Now, proceeding as in the case \(x>0\) we obtain the desired limit (132). This completes the proof of the Theorem A.4.

Remark

Also, Eq. (125) can be solved by letting \(y(x)=|x|^ru(x)\) and reduce it to a simpler equation for \(u\). Finally, Eq. (125) can be solved by using power series. Since \(x=0\) is a regular singular point we look for solutions to Eq. (125) of the form

$$\begin{aligned} y(x) = |x|^r \left( \sum _{n=0}^{\infty }c_nx^n \right) , \quad x>0 \quad \text {or} \quad x<0, \end{aligned}$$

where \(c_0\ne 0\). We do this first for \(x>0\) and then for \(x<0\). In both case we substitute the above series into Eq. (125) and derive an equation for \(r\) and the corresponding recurrence relation for the coefficients \(c_n\).

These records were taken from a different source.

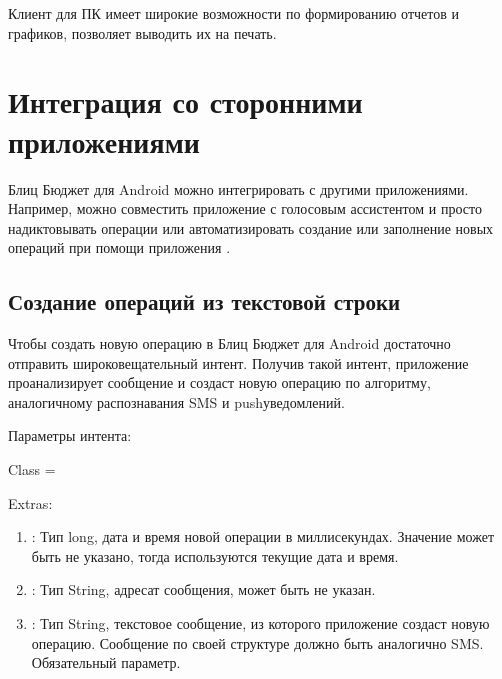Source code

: \documentclass[a4paper,10pt,russian]{sphinxmanual}
\begin{document}
\sphinxAtStartPar
Клиент для ПК имеет широкие возможности по формированию отчетов и графиков, позволяет выводить их на печать.

\sphinxstepscope


\chapter{Интеграция со сторонними приложениями}
\label{\detokenize{api:chapter-api}}\label{\detokenize{api:id1}}\label{\detokenize{api::doc}}
\sphinxAtStartPar
Блиц Бюджет для Android можно интегрировать с другими приложениями. Например, можно совместить приложение с голосовым
ассистентом и просто надиктовывать операции или автоматизировать создание или заполнение новых операций при помощи
приложения .


\section{Создание операций из текстовой строки}
\label{\detokenize{api:id2}}
\sphinxAtStartPar
Чтобы создать новую операцию в Блиц Бюджет для Android достаточно отправить широковещательный интент. Получив такой
интент, приложение проанализирует сообщение и создаст новую операцию по алгоритму, аналогичному распознавания SMS
и push\sphinxhyphen{}уведомлений.

\sphinxAtStartPar
Параметры интента:

\sphinxAtStartPar
Class = 

\sphinxAtStartPar
Extras:
\begin{enumerate}
%
\item {} 
\sphinxAtStartPar
{}: Тип long, дата и время новой операции в миллисекундах. Значение может быть не указано, тогда используются текущие дата и время.

\item {} 
\sphinxAtStartPar
{}: Тип String, адресат сообщения, может быть не указан.

\item {} 
\sphinxAtStartPar
{}: Тип String, текстовое сообщение, из которого приложение создаст новую операцию. Сообщение по своей структуре должно быть аналогично SMS. Обязательный параметр.

\end{enumerate}
\end{document}
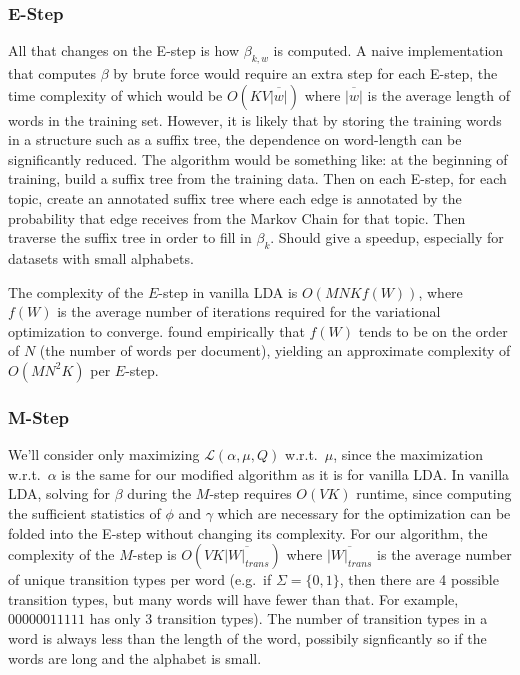 \documentclass[10pt]{article}
\begin{document}
\subsubsection{E-Step}
All that changes on the E-step is how $\beta_{k,w}$ is computed. A naive implementation that computes $\beta$ by brute force would require an extra step for each E-step, the time complexity of which would be $O(K V \overline{|w|})$ where $\overline{|w|}$ is the average length  of words in the training set. However, it is likely that by storing the training words in a structure such as a suffix tree, the dependence on word-length can be significantly reduced. The algorithm would be something like: at the beginning of training, build a suffix tree from the training data. Then on each E-step, for each topic, create an annotated suffix tree where each edge is annotated by the probability that edge receives from the Markov Chain for that topic. Then traverse the suffix tree in order to fill in $\beta_k$. Should give a speedup, especially for datasets with small alphabets.

The complexity of the $E$-step in vanilla LDA is $O(MNKf(W))$, where $f(W)$ is the average number of iterations required for the variational optimization to converge. \citep{blei2003latent} found empirically that $f(W)$ tends to be on the order of $N$ (the number of words per document), yielding an approximate complexity of $O(MN^2K)$ per $E$-step.

\subsubsection{M-Step}
We'll consider only maximizing $\mathcal{L}(\alpha, \mu, Q)$ w.r.t.\ $\mu$, since the maximization w.r.t.\ $\alpha$ is the same for our modified algorithm as it is for vanilla LDA. In vanilla LDA, solving for $\beta$ during the $M$-step requires $O(VK)$ runtime, since computing the sufficient statistics of $\phi$ and $\gamma$ which are necessary for the optimization can be folded into the E-step without changing its complexity. For our algorithm, the complexity of the $M$-step is $O(VK\overline{|W|_{trans}})$ where $\overline{|W|_{trans}}$ is the average number of unique transition types per word (e.g.\ if $\Sigma = \{0, 1\}$, then there are 4 possible transition types, but many words will have fewer than that. For example, $00000011111$ has only 3 transition types). The number of transition types in a word is always less than the length of the word, possibily signficantly so if the words are long and the alphabet is small.
\end{document}
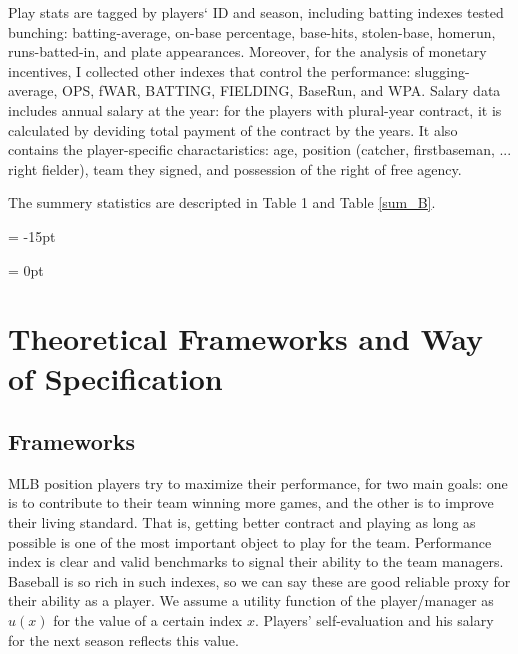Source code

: \documentclass[dvipdfmx, 12pt]{article}
\begin{document}
Play stats are tagged by players` ID and season, including batting indexes tested bunching: batting-average, on-base percentage, base-hits, stolen-base, homerun, runs-batted-in, and plate appearances. Moreover,  for the analysis of monetary incentives, I collected other indexes that control the performance: slugging-average, OPS, fWAR, BATTING, FIELDING, BaseRun, and WPA. Salary data includes annual salary at the year: for the players with plural-year contract, it is calculated by deviding total payment of the contract by the years. It also contains the player-specific charactaristics: age, position (catcher, firstbaseman, ... right fielder), team they signed, and possession of the right of free agency.

The summery statistics are descripted in Table 1 and Table \ref{sum_B}.

\begin{table}
  
\end{table}

\leftskip = -15pt
\begin{table}
  
\end{table}
\leftskip = 0pt

\section{Theoretical Frameworks and Way of Specification}

\subsection{Frameworks}

MLB position players try to maximize their performance, for two main goals: one is to contribute to their team winning more games, and the other is to improve their living standard. That is, getting better contract and playing as long as possible is one of the most important object to play for the team. Performance index is clear and valid benchmarks to signal their ability to the team managers. Baseball is so rich in such indexes, so we can say these are good reliable proxy for their ability as a player. We assume a utility function of the player/manager as $u(x)$ for the value of a certain index $x$. Players' self-evaluation and his salary for the next season reflects this value.
\end{document}

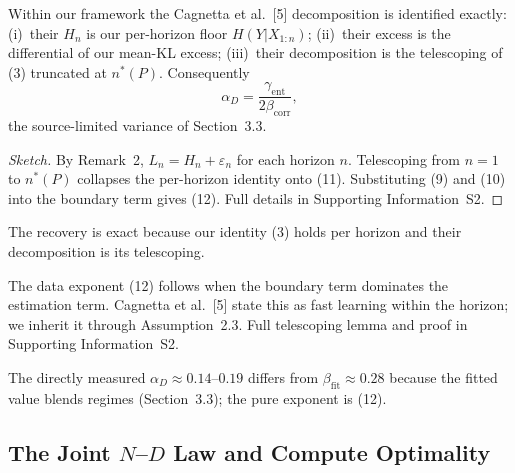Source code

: \documentclass[entropy,article,submit,moreauthors,pdftex]{mdpi}
\newcommand{\eps}{\varepsilon}
\begin{document}
\begin{theorem}
\label{thm:recovery}
Within our framework the Cagnetta et al.\ [5] decomposition is identified exactly:
(i)~their $H_n$ is our per-horizon floor $H(Y|X_{1:n})$; (ii)~their excess is
the differential of our mean-KL excess; (iii)~their decomposition is the
telescoping of (3) truncated at $n^*(P)$.  Consequently
\begin{equation}
  \alpha_D=\frac{\gamma_{\mathrm{ent}}}{2\beta_{\mathrm{corr}}},
  \label{eq:alphaD}
\end{equation}
the source-limited variance of Section~3.3.
\end{theorem}

\begin{proof}[Sketch]
By Remark~2, $L_n=H_n+\eps_n$ for each horizon $n$.
Telescoping from $n=1$ to $n^*(P)$ collapses the per-horizon identity onto
(11).  Substituting (9) and (10)
into the boundary term gives (12).  Full details in
Supporting Information~S2.
\end{proof}

The recovery is exact because our identity (3) holds per
horizon and their decomposition is its telescoping.

\begin{remark}
\label{rem:dominance}
The data exponent (12) follows when the boundary term dominates
the estimation term.  Cagnetta et al.\ [5] state this as fast learning within the
horizon; we inherit it through Assumption~2.3.  Full
telescoping lemma and proof in Supporting Information~S2.
\end{remark}

\begin{remark}
\label{rem:discrepancy}
The directly measured $\alpha_D\!\approx\!0.14$--$0.19$ differs from
$\beta_{\mathrm{fit}}\!\approx\!0.28$ because the fitted value blends regimes
(Section~3.3); the pure exponent is (12).
\end{remark}

\subsection{The Joint $N$--$D$ Law and Compute Optimality}
\label{sec:joint}
\end{document}
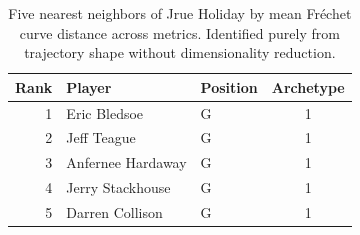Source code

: \begin{table}[htbp]
  \centering\small
  \begin{tabular}{rllc}
    \toprule
    Rank & Player & Position & Archetype \\
    \midrule
    1 & Eric Bledsoe & G & 1 \\
    2 & Jeff Teague & G & 1 \\
    3 & Anfernee Hardaway & G & 1 \\
    4 & Jerry Stackhouse & G & 1 \\
    5 & Darren Collison & G & 1 \\
    \bottomrule
  \end{tabular}
  \caption{Five nearest neighbors of Jrue Holiday by mean Fr\'{e}chet curve distance across metrics. Identified purely from trajectory shape without dimensionality reduction.}
  \label{tab:Jrue_Holiday_frechet_curve_neighbors}
\end{table}

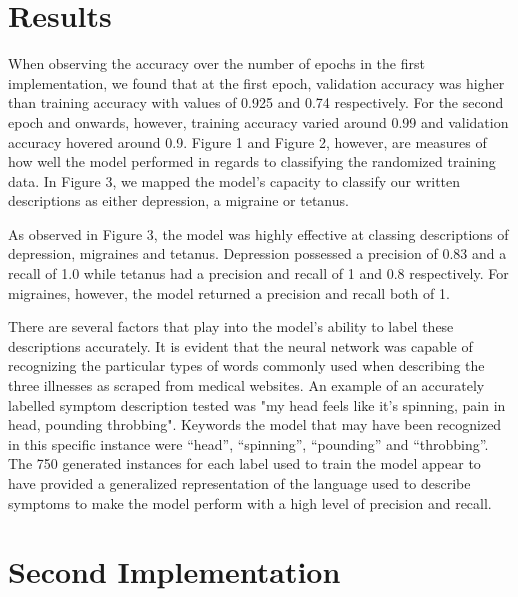 \documentclass[12pt]{report}
\begin{document}
\section{Results}
When observing the accuracy over the number of epochs in the first implementation, 
we found that at the first epoch, validation accuracy was higher than training 
accuracy with values of 0.925 and 0.74 respectively. For the second epoch and onwards, 
however, training accuracy varied around 0.99 and validation accuracy hovered around 
0.9. Figure 1 and Figure 2, however, are measures of how well the model performed 
in regards to classifying the randomized training data. In Figure 3, we mapped the 
model’s capacity to classify our written descriptions as either depression, a 
migraine or tetanus.

As observed in Figure 3, the model was highly effective at classing descriptions of 
depression, migraines and tetanus. Depression possessed a precision of 0.83 and a 
recall of 1.0 while tetanus had a precision and recall of 1 and 0.8 respectively. 
For migraines, however, the model returned a precision and recall both of 1. 

There are several factors that play into the model’s ability to label these descriptions 
accurately. It is evident that the neural network was capable of recognizing the particular 
types of words commonly used when describing the three illnesses as scraped from medical 
websites. An example of an accurately labelled symptom description tested was "my head 
feels like it's spinning, pain in head, pounding throbbing". Keywords the model that 
may have been recognized in this specific instance were “head”, “spinning”, “pounding” and 
“throbbing”. The 750 generated instances for each label used to train the model appear to 
have provided a generalized representation of the language used to describe symptoms to make 
the model perform with a high level of precision and recall. 



\section{Second Implementation}


%
\end{document}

1.8 The Equity Premium and its Variance from Ai (2010)

Considering wealth as an asset which pays the consumption level each period, its value is given by

$$\begin{aligned} K = C \frac{g(x)}{\beta ^\psi }. \end{aligned}$$

Applying Ito’s lemma the change in wealth is given by

$$\begin{aligned} \frac{dK}{K} = \frac{dC}{C} + \frac{g'(x)}{g(x)} dx + \frac{g'(x)}{g(x)} \frac{dC}{C} dx + \frac{1}{2} \left( \frac{g'(x)}{g(x)} dx \right) ^2. \end{aligned}$$

By (30) of Ai (2010) the stochastic process for \(x\) is

$$\begin{aligned} dx = -\alpha dt + \sigma _m d \widetilde{B}_{m,t}. \end{aligned}$$

By (37) of Ai the stochastic process for consumption is

$$\begin{aligned} \frac{dC}{C} = \mu _C(x)dt + \sigma _K d \widetilde{B}_{K,t} + \sigma _m \frac{g'(x)}{g(x)} d \widetilde{B}_{m,t}. \end{aligned}$$

Here \(\mu _C(x)\) is an increasing function of \(x\).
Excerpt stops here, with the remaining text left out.